Apart from the pictures, output all of the records exactly.

**PROVIDED MATERIAL**.

════════════════

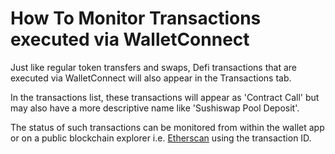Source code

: # How To Monitor Transactions executed via WalletConnect

Just like regular token transfers and swaps, Defi transactions that are executed via WalletConnect will also appear in the Transactions tab.

In the transactions list, these transactions will appear as 'Contract Call' but may also have a more descriptive name like 'Sushiswap Pool Deposit'.

The status of such transactions can be monitored from within the wallet app or on a public blockchain explorer i.e. [Etherscan](https://etherscan.io) using the transaction ID.
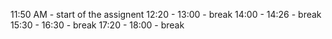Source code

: 11:50 AM - start of the assignent
12:20 - 13:00 - break
14:00 - 14:26 - break
15:30 - 16:30 - break
17:20 - 18:00 - break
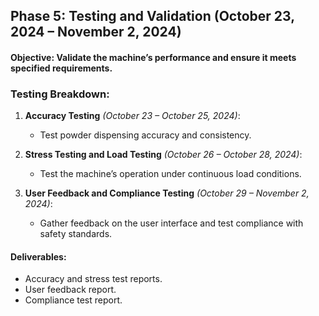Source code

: ## **Phase 5: Testing and Validation (October 23, 2024 – November 2, 2024)**
#### **Objective**: Validate the machine’s performance and ensure it meets specified requirements.

### **Testing Breakdown**:

1. **Accuracy Testing** *(October 23 – October 25, 2024)*:
   - Test powder dispensing accuracy and consistency.

2. **Stress Testing and Load Testing** *(October 26 – October 28, 2024)*:
   - Test the machine’s operation under continuous load conditions.

3. **User Feedback and Compliance Testing** *(October 29 – November 2, 2024)*:
   - Gather feedback on the user interface and test compliance with safety standards.

#### **Deliverables**:
- Accuracy and stress test reports.
- User feedback report.
- Compliance test report.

════════════════

**RESULT OF THE TASK**.
Source code

: # How To Monitor Transactions executed via WalletConnect

Just like regular token transfers and swaps, Defi transactions that are executed via WalletConnect will also appear in the Transactions tab.

In the transactions list, these transactions will appear as 'Contract Call' but may also have a more descriptive name like 'Sushiswap Pool Deposit'.

The status of such transactions can be monitored from within the wallet app or on a public blockchain explorer i.e. [Etherscan](https://etherscan.io) using the transaction ID.
Source code

: 11:50 AM - start of the assignent
12:20 - 13:00 - break
14:00 - 14:26 - break
15:30 - 16:30 - break
17:20 - 18:00 - break
Source code

: ## **Phase 5: Testing and Validation (October 23, 2024 – November 2, 2024)**
#### **Objective**: Validate the machine’s performance and ensure it meets specified requirements.

### **Testing Breakdown**:

1. **Accuracy Testing** *(October 23 – October 25, 2024)*:
   - Test powder dispensing accuracy and consistency.

2. **Stress Testing and Load Testing** *(October 26 – October 28, 2024)*:
   - Test the machine’s operation under continuous load conditions.

3. **User Feedback and Compliance Testing** *(October 29 – November 2, 2024)*:
   - Gather feedback on the user interface and test compliance with safety standards.

#### **Deliverables**:
- Accuracy and stress test reports.
- User feedback report.
- Compliance test report.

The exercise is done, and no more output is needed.